If you're asking me in particular about cryptographic innovations in Sui, one thing for sure is the many ways we allow for authentication. Typically, most blockchains only support one signature algorithm. Ethereum has its own algorithm. Cardano and Solana support another algorithm. We tried to be proactive, and be able to have all of the blockchains talk to us. This means we allow all of the existing algorithms, which means we're compatible with more wallets. Existing wallets don’t need to reinvent the wheel. You like one that is Ethereum-based, we're supporting that algorithm, so go and use it. Do you use an iPhone? You don't even need a wallet. iPhones and the more advanced Android devices have this security chip inside them that only supports a particular algorithm. We support this as well.

And then we also have the concept of multi signatures natively. If you're obsessed with security, use the system where you need two out of three different signature schemes every time you are signing. So the authentication part of cryptography, I think it's like one of the flagship features of Sui that will create new authentication experiences.

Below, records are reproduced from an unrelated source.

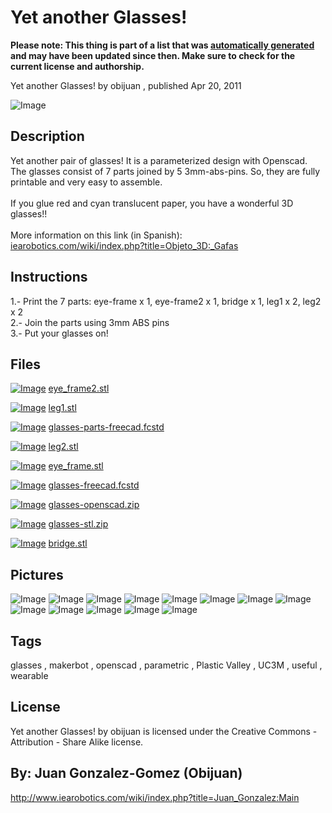 Yet another Glasses!
===============
**Please note: This thing is part of a list that was [automatically generated](https://github.com/carlosgs/export-things) and may have been updated since then. Make sure to check for the current license and authorship.**  

Yet another Glasses!  by obijuan , published Apr 20, 2011

![Image](img/objeto-3D-gafas-07_display_large_display_large.jpg)

Description
--------
Yet another pair of glasses! It is a parameterized design with Openscad. The glasses consist of 7 parts joined by 5 3mm-abs-pins. So, they are fully printable and very easy to assemble.<br />
<br />
If you glue red and cyan translucent paper, you have a wonderful 3D glasses!!<br />
<br />
More information on this link (in Spanish):<br />
<a href="http://www.iearobotics.com/wiki/index.php?title=Objeto_3D:_Gafas" target="_blank" rel="nofollow">iearobotics.com/wiki/index.php?title=Objeto_3D:_Gafas</a>

Instructions
--------
1.- Print the 7 parts: eye-frame x 1, eye-frame2 x 1, bridge x 1, leg1 x 2, leg2 x 2<br />
2.- Join the parts using 3mm ABS pins<br />
3.- Put your glasses on!

Files
--------
[![Image](img/eye_frame2_preview_tinycard.jpg)](eye_frame2.stl)
 [ eye_frame2.stl](eye_frame2.stl)  

[![Image](img/leg1_preview_tinycard.jpg)](leg1.stl)
 [ leg1.stl](leg1.stl)  

[![Image](img/Gears_preview_tinycard.jpg)](glasses-parts-freecad.fcstd)
 [ glasses-parts-freecad.fcstd](glasses-parts-freecad.fcstd)  

[![Image](img/leg2_preview_tinycard.jpg)](leg2.stl)
 [ leg2.stl](leg2.stl)  

[![Image](img/eye_frame_preview_tinycard.jpg)](eye_frame.stl)
 [ eye_frame.stl](eye_frame.stl)  

[![Image](img/Gears_preview_tinycard.jpg)](glasses-freecad.fcstd)
 [ glasses-freecad.fcstd](glasses-freecad.fcstd)  

[![Image](img/Gears_preview_tinycard.jpg)](glasses-openscad.zip)
 [ glasses-openscad.zip](glasses-openscad.zip)  

[![Image](img/Gears_preview_tinycard.jpg)](glasses-stl.zip)
 [ glasses-stl.zip](glasses-stl.zip)  

[![Image](img/bridge_preview_tinycard.jpg)](bridge.stl)
 [ bridge.stl](bridge.stl)  



Pictures
--------
![Image](img/objeto-3D-gafas-08_display_large_display_large.jpg)
![Image](img/objeto-3D-gafas-03_display_large_display_large.jpg)
![Image](img/objeto-3D-gafas-04_display_large_display_large.jpg)
![Image](img/objeto-3D-gafas-05_display_large_display_large.jpg)
![Image](img/Gafas-obijuan-1_display_large_display_large.jpg)
![Image](img/Gafas-obijuan-2_display_large_display_large.jpg)
![Image](img/glasses-freecad_display_large_display_large.jpg)
![Image](img/glasses-freecad2_display_large_display_large.jpg)
![Image](img/eye_frame_display_large.jpg)
![Image](img/eye_frame2_display_large.jpg)
![Image](img/leg1_display_large.jpg)
![Image](img/bridge_display_large.jpg)
![Image](img/leg2_display_large.jpg)


Tags
--------
glasses , makerbot , openscad , parametric , Plastic Valley , UC3M , useful , wearable  

  

License
--------
Yet another Glasses! by obijuan is licensed under the Creative Commons - Attribution - Share Alike license.  



By: Juan Gonzalez-Gomez (Obijuan)
--------
<http://www.iearobotics.com/wiki/index.php?title=Juan_Gonzalez:Main>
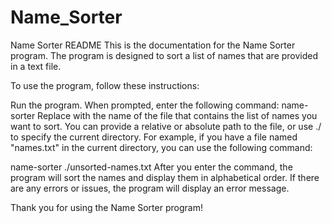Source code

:# Name_Sorter
Name Sorter README
This is the documentation for the Name Sorter program. The program is designed to sort a list of names that are provided in a text file.

To use the program, follow these instructions:

Run the program.
When prompted, enter the following command: name-sorter <filename>
Replace <filename> with the name of the file that contains the list of names you want to sort.
You can provide a relative or absolute path to the file, or use ./ to specify the current directory.
For example, if you have a file named "names.txt" in the current directory, you can use the following command:


name-sorter ./unsorted-names.txt
After you enter the command, the program will sort the names and display them in alphabetical order. If there are any errors or issues, the program will display an error message.

Thank you for using the Name Sorter program!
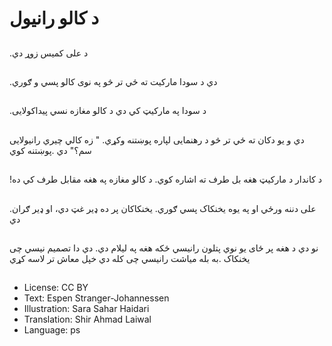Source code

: # د کالو رانیول

##
.د علی کمیس زوړ دي

##
.دي د سودا مارکیت ته ځي تر څو په نوی کالو پسي و ګوري

##
.د سودا په مارکیټ کي دي د کالو مغازه نسي پیداکولایی

##
دي و یو دکان ته ځي تر څو د رهنمایی لپاره پوښتنه وکړي. " زه کالي چیري رانیولایی سم؟" دي .پوښتنه کوي

##
!د کاندار د مارکیټ هغه بل طرف ته اشاره کوي. د کالو مغازه په هغه مقابل طرف کي ده

##
 .علی دننه ورځي او په یوه یخنکاک پسي ګوري. یخنکاکان پر ده ډیر غټ دي، او ډیر ګران دي

##
نو دي د هغه پر ځای یو نوي پتلون رانیسي ځکه هغه په لیلام دي. دي دا تصمیم نیسي چی یخنکاک .به بله میاشت رانیسي چی کله دي خپل معاش تر لاسه کړي

##
* License: CC BY
* Text: Espen Stranger-Johannessen
* Illustration: Sara Sahar Haidari
* Translation: Shir Ahmad Laiwal
* Language: ps
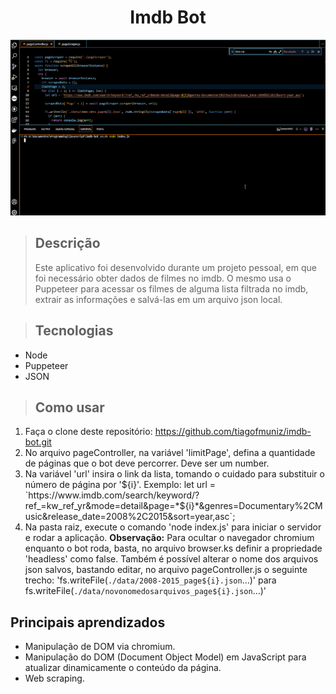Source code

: <div align="center">
  <h1>Imdb Bot</h1>
  <img src="./imdb-bot1.gif" alt="Ícone de busca" >
</div>

> ## Descrição
>
> Este aplicativo foi desenvolvido durante um projeto pessoal, em que foi necessário obter dados de filmes no imdb.
> O mesmo usa o Puppeteer para acessar os filmes de alguma lista filtrada no imdb, extrair as informações e salvá-las em um arquivo json local.

> ## Tecnologias

- Node
- Puppeteer
- JSON

> ## Como usar

1. Faça o clone deste repositório: https://github.com/tiagofmuniz/imdb-bot.git
2. No arquivo pageController, na variável 'limitPage', defina a quantidade de páginas que o bot deve percorrer. Deve ser um number.
3. Na variável 'url' insira o link da lista, tomando o cuidado para substituir o número de página por '${i}'. Exemplo: 
let url = `https://www.imdb.com/search/keyword/?ref_=kw_ref_yr&mode=detail&page=*${i}\*&genres=Documentary%2CMusic&release_date=2008%2C2015&sort=year,asc`;
4. Na pasta raiz, execute o comando 'node index.js' para iniciar o servidor e rodar a aplicação.
**Observação:** Para ocultar o navegador chromium enquanto o bot roda, basta, no arquivo browser.ks definir a propriedade 'headless' como false. 
Também  é possível alterar o nome dos arquivos json salvos, bastando editar, no arquivo pageController.js o seguinte trecho: 'fs.writeFile(`./data/2008-2015_page${i}.json`...)' para fs.writeFile(`./data/novonomedosarquivos_page${i}.json`...)'

 ## Principais aprendizados

- Manipulação de DOM via chromium.
- Manipulação do DOM (Document Object Model) em JavaScript para atualizar dinamicamente o conteúdo da página.
- Web scraping.


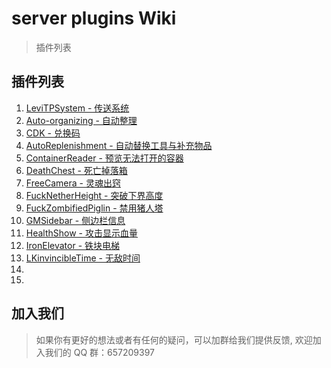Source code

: # server plugins Wiki

> 插件列表

## 插件列表

1. [LeviTPSystem - 传送系统](/plugins/1.md)
2. [Auto-organizing - 自动整理](/plugins/2.md)
3. [CDK - 兑换码](/plugins/3.md)
4. [AutoReplenishment - 自动替换工具与补充物品](/plugins/4.md)
5. [ContainerReader - 预览无法打开的容器](/plugins/5.md)
6. [DeathChest - 死亡掉落箱](/plugins/6.md)
7. [FreeCamera - 灵魂出窍](/plugins/7.md)
8. [FuckNetherHeight - 突破下界高度](/plugins/8.md)
9. [FuckZombifiedPiglin - 禁用猪人塔](/plugins/9.md)
10. [GMSidebar - 侧边栏信息](/plugins/10.md)
11. [HealthShow - 攻击显示血量](/plugins/11.md)
12. [IronElevator - 铁块电梯](/plugins/12.md)
13. [LKinvincibleTime - 无敌时间](/plugins/13.md)
14.
15.

## 加入我们

> 如果你有更好的想法或者有任何的疑问，可以加群给我们提供反馈, 欢迎加入我们的 QQ 群：657209397

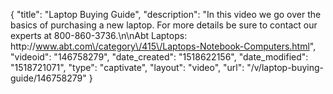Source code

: {
    "title": "Laptop Buying Guide",
    "description": "In this video we go over the basics of purchasing a new laptop.  For more details be sure to contact our experts at 800-860-3736.\n\nAbt Laptops: http:\/\/www.abt.com\/category\/415\/Laptops-Notebook-Computers.html",
    "videoid": "146758279",
    "date_created": "1518622156",
    "date_modified": "1518721071",
    "type": "captivate",
    "layout": "video",
    "url": "\/v\/laptop-buying-guide\/146758279"
}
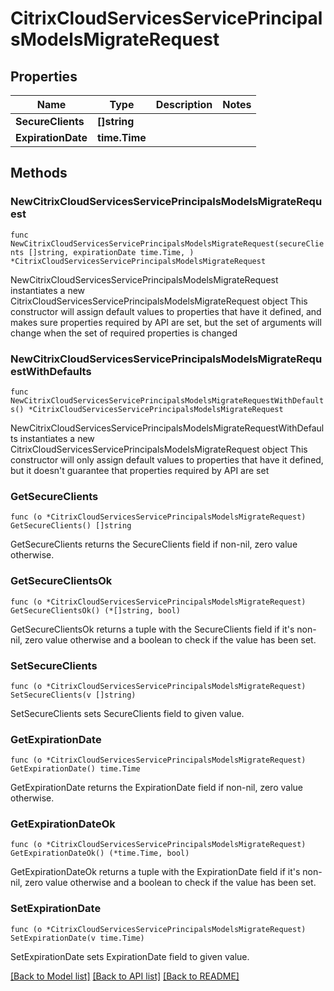 # CitrixCloudServicesServicePrincipalsModelsMigrateRequest

## Properties

Name | Type | Description | Notes
------------ | ------------- | ------------- | -------------
**SecureClients** | **[]string** |  | 
**ExpirationDate** | **time.Time** |  | 

## Methods

### NewCitrixCloudServicesServicePrincipalsModelsMigrateRequest

`func NewCitrixCloudServicesServicePrincipalsModelsMigrateRequest(secureClients []string, expirationDate time.Time, ) *CitrixCloudServicesServicePrincipalsModelsMigrateRequest`

NewCitrixCloudServicesServicePrincipalsModelsMigrateRequest instantiates a new CitrixCloudServicesServicePrincipalsModelsMigrateRequest object
This constructor will assign default values to properties that have it defined,
and makes sure properties required by API are set, but the set of arguments
will change when the set of required properties is changed

### NewCitrixCloudServicesServicePrincipalsModelsMigrateRequestWithDefaults

`func NewCitrixCloudServicesServicePrincipalsModelsMigrateRequestWithDefaults() *CitrixCloudServicesServicePrincipalsModelsMigrateRequest`

NewCitrixCloudServicesServicePrincipalsModelsMigrateRequestWithDefaults instantiates a new CitrixCloudServicesServicePrincipalsModelsMigrateRequest object
This constructor will only assign default values to properties that have it defined,
but it doesn't guarantee that properties required by API are set

### GetSecureClients

`func (o *CitrixCloudServicesServicePrincipalsModelsMigrateRequest) GetSecureClients() []string`

GetSecureClients returns the SecureClients field if non-nil, zero value otherwise.

### GetSecureClientsOk

`func (o *CitrixCloudServicesServicePrincipalsModelsMigrateRequest) GetSecureClientsOk() (*[]string, bool)`

GetSecureClientsOk returns a tuple with the SecureClients field if it's non-nil, zero value otherwise
and a boolean to check if the value has been set.

### SetSecureClients

`func (o *CitrixCloudServicesServicePrincipalsModelsMigrateRequest) SetSecureClients(v []string)`

SetSecureClients sets SecureClients field to given value.


### GetExpirationDate

`func (o *CitrixCloudServicesServicePrincipalsModelsMigrateRequest) GetExpirationDate() time.Time`

GetExpirationDate returns the ExpirationDate field if non-nil, zero value otherwise.

### GetExpirationDateOk

`func (o *CitrixCloudServicesServicePrincipalsModelsMigrateRequest) GetExpirationDateOk() (*time.Time, bool)`

GetExpirationDateOk returns a tuple with the ExpirationDate field if it's non-nil, zero value otherwise
and a boolean to check if the value has been set.

### SetExpirationDate

`func (o *CitrixCloudServicesServicePrincipalsModelsMigrateRequest) SetExpirationDate(v time.Time)`

SetExpirationDate sets ExpirationDate field to given value.



[[Back to Model list]](../README.md#documentation-for-models) [[Back to API list]](../README.md#documentation-for-api-endpoints) [[Back to README]](../README.md)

The other thing that I personally like a lot is that we introduced zero knowledge proofs, privacy preserving technologies, inside Sui from day one. So someone can now create a KYC system with as much privacy as they want. They can construct new authentication schemes. They can even create confidential amount transfers, but also giving them the opportunity to comply with regulation and auditors. They can now have all of these tools without having to personally implement them and possibly make mistakes. We put everything there for the developers to use.

Beyond all these algorithms, we actually offer very good support from our developer solutions engineering team. And we work everyday with teams that are not fluent in cryptography. They don't have cryptographers but work on a crazy cool idea, we help them! And if we get some feedback that something is not available, or questions on how to implement something, we can tackle that too in blazing fast speeds.